Martes de la XIII Semana Ordinaria

Mt 8, 23-27

¿No nos ha acontecido alguna vez que hemos gritado al Señor que dónde se esconde pues solamente vemos tempestades y oscuridad? ¿No hemos tenido la tentación de pensar que el Señor está dormido y no hace caso a los graves peligros que amenazan a sus seguidores? Es curioso. Apenas ha manifestado a quienes pretenden seguirlo todos los riesgos que implica el ir tras sus pasos, cuando aparecen las tempestades. Y lo más triste es que Jesús está dormido.

Su tranquilidad contrasta con los azotes que recibe la barca y con los temores que agobian a sus discípulos. Me parece que la tempestad del evangelio tiene un simbolismo muy cercano en nuestros días por las situaciones que amenazan a los discípulos de Jesús, a tal grado que muchos se preguntan si todavía sigue en la barca Jesús, si está dormido o si será mejor abandonar también la empresa.

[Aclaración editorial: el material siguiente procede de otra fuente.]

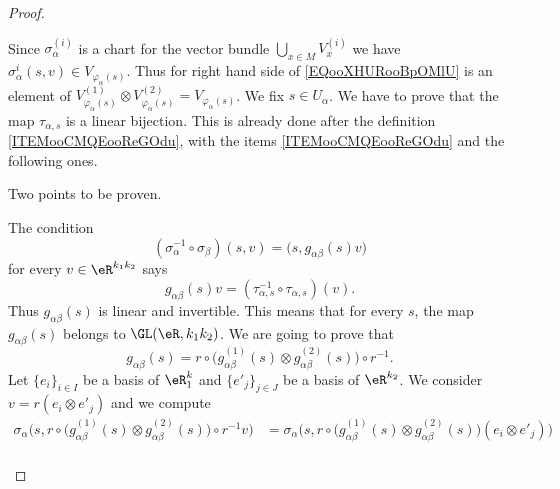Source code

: \begin{proof}
\begin{subproof}
		Since \( \sigma_{\alpha}^{(i)}\) is a chart for the vector bundle \( \bigcup_{x\in M}V_x^{(i)}\) we have \( \sigma_{\alpha}^{i}(s,v)\in V_{\varphi_{\alpha}(s)}\). Thus for right hand side of \eqref{EQooXHURooBpOMlU} is an element of \( V_{\varphi_{\alpha}(s)}^{(1)}\otimes V_{\varphi_{\alpha}(s)}^{(2)}=V_{\varphi_{\alpha}(s)}\).
		We fix \( s\in U_{\alpha}\). We have to prove that the map \( \tau_{\alpha,s}\) is a linear bijection. This is already done after the definition \eqref{ITEMooCMQEooReGOdu}, with the items \ref{ITEMooCMQEooReGOdu} and the following ones.

		Two points to be proven.
		\begin{subproof}
			The condition
			\begin{equation}
				(\sigma_{\alpha}^{-1}\circ\sigma_{\beta})(s,v)=\big( s,g_{\alpha\beta}(s)v \big)
			\end{equation}
			for every \( v\in \eR^{k_1k_2}\) says
			\begin{equation}
				g_{\alpha\beta}(s)v=(\tau_{\alpha,s}^{-1}\circ\tau_{\alpha,s})(v).
			\end{equation}
			Thus \( g_{\alpha\beta}(s)\) is linear and invertible. This means that for every \( s\), the map \( g_{\alpha\beta}(s)\) belongs to \(\GL(\eR, k_1k_2)\).
			We are going to prove that
			\begin{equation}\label{EQooAUMXooCoqPTO}
				g_{\alpha\beta}(s)=r\circ\big( g_{\alpha\beta}^{(1)}(s)\otimes g_{\alpha\beta}^{(2)}(s) \big)\circ r^{-1}.
			\end{equation}
			Let \( \{ e_i \}_{i\in I}\) be a basis of \( \eR^k_1\) and \( \{ e'_j \}_{j\in J}\) be a basis of \( \eR^{k_2}\). We consider \( v=r(e_i\otimes e'_j)\) and we compute
			\begin{subequations}		\label{EQSooUIMFooMBbBvp}
				\begin{align}
					\sigma_{\alpha}\Big( s,  r\circ\big( g_{\alpha\beta}^{(1)}(s)\otimes g_{\alpha\beta}^{(2)}(s) \big)\circ r^{-1}v \Big)
					 & =\sigma_{\alpha}\Big(  s, r\circ\big( g_{\alpha\beta}^{(1)}(s)\otimes g_{\alpha\beta}^{(2)}(s) \big)(e_i\otimes e'_j)   \Big)                                                          \\

\end{align}
\end{subequations}
\end{subproof}
\end{subproof}
\end{proof}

Dos actitudes muy bellas se nos ofrecen como respuesta. Primeramente, la oración angustiosa elevada, gritada, por sus discípulos. Parecería inútil gritar a quien está junto a ellos en el mismo peligro; sin embargo, es la señal de ponerse en sus manos: “Sálvanos, que perecemos”. Es reconocer la impotencia y la debilidad frente a las tormentas y confiarse al poder y al amor de Jesús.

Sólo cuando se reconoce la propia inutilidad se está en posibilidades de abandonarse en manos de Dios. La respuesta por parte de Jesús también tiene una relación con las angustias y las dificultades presentes: ¿por qué tienen miedo, hombres de poca fe?

Son las dos características del hombre actual: el miedo y la falta de fe. ¿Una, consecuencia de la otra? ¿Una, primero que la otra? Son las realidades que al hombre moderno, que tanto se ufana de sus seguridades, más le atormentan. Miedo al futuro, miedo a los peligros, miedo a los otros, miedo al sufrimiento. Y quizás en la raíz de todos estos miedos esté la falta de fe. De una verdadera fe que es entrega y compromiso, que es donación plena de la vida, y seguridad en quien hemos confiado.

Que este día también nosotros estemos dispuestos a afrontar las tempestades, no confiados en nuestras propias fuerzas ni con nuestros propios métodos, sino confiando en el amor y la cercanía de Jesús.